Track down every line below that holds "camera" and copy it.

Plain-text document sources:
****

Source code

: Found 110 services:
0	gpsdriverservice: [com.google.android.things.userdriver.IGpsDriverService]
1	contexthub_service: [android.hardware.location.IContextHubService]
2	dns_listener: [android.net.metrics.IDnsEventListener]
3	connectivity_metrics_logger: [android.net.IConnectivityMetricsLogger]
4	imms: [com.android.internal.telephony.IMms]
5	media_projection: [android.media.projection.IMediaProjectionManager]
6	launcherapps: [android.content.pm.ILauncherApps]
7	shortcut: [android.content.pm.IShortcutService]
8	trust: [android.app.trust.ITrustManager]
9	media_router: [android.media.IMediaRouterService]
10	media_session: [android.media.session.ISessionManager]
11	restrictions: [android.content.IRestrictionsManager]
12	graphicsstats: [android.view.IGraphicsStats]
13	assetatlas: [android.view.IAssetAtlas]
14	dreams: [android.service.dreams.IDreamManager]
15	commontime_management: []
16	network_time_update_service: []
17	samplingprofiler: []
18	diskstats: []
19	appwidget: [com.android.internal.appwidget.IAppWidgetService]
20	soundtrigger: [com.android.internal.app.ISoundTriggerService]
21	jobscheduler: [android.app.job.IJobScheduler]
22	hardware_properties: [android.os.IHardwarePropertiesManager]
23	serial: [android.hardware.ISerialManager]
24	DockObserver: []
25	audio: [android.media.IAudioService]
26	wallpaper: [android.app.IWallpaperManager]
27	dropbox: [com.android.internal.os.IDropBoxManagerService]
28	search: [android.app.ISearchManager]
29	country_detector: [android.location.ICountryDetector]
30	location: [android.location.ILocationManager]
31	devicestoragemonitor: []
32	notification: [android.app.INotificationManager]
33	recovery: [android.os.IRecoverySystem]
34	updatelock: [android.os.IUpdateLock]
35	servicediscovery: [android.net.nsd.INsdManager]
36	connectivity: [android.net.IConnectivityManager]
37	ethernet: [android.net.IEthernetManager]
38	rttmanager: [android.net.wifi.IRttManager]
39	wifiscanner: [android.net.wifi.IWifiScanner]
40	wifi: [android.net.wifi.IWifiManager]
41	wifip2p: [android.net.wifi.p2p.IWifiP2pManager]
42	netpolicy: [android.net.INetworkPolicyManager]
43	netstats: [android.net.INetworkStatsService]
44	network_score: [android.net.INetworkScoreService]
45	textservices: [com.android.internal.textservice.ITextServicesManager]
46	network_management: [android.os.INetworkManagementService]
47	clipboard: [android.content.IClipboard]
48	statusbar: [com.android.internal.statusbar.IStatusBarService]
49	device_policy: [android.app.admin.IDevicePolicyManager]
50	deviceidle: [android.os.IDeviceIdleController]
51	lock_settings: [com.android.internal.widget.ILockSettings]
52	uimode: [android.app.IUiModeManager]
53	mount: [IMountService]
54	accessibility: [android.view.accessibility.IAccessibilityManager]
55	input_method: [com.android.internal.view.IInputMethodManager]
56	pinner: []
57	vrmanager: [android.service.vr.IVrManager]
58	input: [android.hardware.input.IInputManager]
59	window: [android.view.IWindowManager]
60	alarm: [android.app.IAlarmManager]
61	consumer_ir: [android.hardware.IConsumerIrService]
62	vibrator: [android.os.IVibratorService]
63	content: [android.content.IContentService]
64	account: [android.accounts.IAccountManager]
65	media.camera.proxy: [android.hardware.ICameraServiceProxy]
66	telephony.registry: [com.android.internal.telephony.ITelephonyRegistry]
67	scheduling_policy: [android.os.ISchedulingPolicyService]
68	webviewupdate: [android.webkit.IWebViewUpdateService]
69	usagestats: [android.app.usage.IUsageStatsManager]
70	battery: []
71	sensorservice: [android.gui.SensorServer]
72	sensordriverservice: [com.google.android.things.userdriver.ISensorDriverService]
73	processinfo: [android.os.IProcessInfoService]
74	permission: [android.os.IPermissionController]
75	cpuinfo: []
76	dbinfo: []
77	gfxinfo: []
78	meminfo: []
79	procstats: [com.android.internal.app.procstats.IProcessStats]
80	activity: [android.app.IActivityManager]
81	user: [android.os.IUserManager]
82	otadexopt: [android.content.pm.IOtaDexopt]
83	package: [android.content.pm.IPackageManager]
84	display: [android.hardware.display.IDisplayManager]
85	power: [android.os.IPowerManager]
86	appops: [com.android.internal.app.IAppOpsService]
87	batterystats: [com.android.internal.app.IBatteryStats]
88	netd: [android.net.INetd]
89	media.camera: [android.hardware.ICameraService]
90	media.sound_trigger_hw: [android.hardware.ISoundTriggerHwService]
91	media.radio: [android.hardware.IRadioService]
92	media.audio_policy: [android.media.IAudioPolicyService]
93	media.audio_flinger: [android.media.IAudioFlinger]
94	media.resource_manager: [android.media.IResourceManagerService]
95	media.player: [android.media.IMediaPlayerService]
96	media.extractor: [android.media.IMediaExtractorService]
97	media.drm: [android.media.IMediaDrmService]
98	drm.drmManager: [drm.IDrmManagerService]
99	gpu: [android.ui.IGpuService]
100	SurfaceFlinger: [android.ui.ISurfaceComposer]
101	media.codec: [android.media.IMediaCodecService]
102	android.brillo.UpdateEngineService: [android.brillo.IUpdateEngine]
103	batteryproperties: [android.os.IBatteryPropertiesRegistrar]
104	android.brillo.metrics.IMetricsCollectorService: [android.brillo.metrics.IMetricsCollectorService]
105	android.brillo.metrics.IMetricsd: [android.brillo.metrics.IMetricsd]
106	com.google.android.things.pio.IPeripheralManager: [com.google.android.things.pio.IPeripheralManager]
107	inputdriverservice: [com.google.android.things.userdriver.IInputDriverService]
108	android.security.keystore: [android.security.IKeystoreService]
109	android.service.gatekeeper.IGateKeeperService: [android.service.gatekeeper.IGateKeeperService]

****

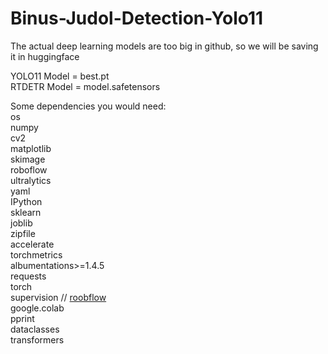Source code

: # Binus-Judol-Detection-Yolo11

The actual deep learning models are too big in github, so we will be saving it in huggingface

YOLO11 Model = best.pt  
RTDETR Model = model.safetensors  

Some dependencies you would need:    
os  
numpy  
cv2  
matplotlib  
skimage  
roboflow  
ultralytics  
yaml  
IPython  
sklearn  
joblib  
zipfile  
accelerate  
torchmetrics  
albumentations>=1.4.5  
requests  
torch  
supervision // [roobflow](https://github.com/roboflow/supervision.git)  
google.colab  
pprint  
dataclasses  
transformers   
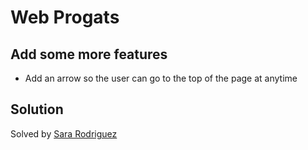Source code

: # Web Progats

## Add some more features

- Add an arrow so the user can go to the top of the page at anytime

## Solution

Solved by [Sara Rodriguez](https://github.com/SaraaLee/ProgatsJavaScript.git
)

****

• _Answer to the problem_:
65	media.camera.proxy: [android.hardware.ICameraServiceProxy]
89	media.camera: [android.hardware.ICameraService]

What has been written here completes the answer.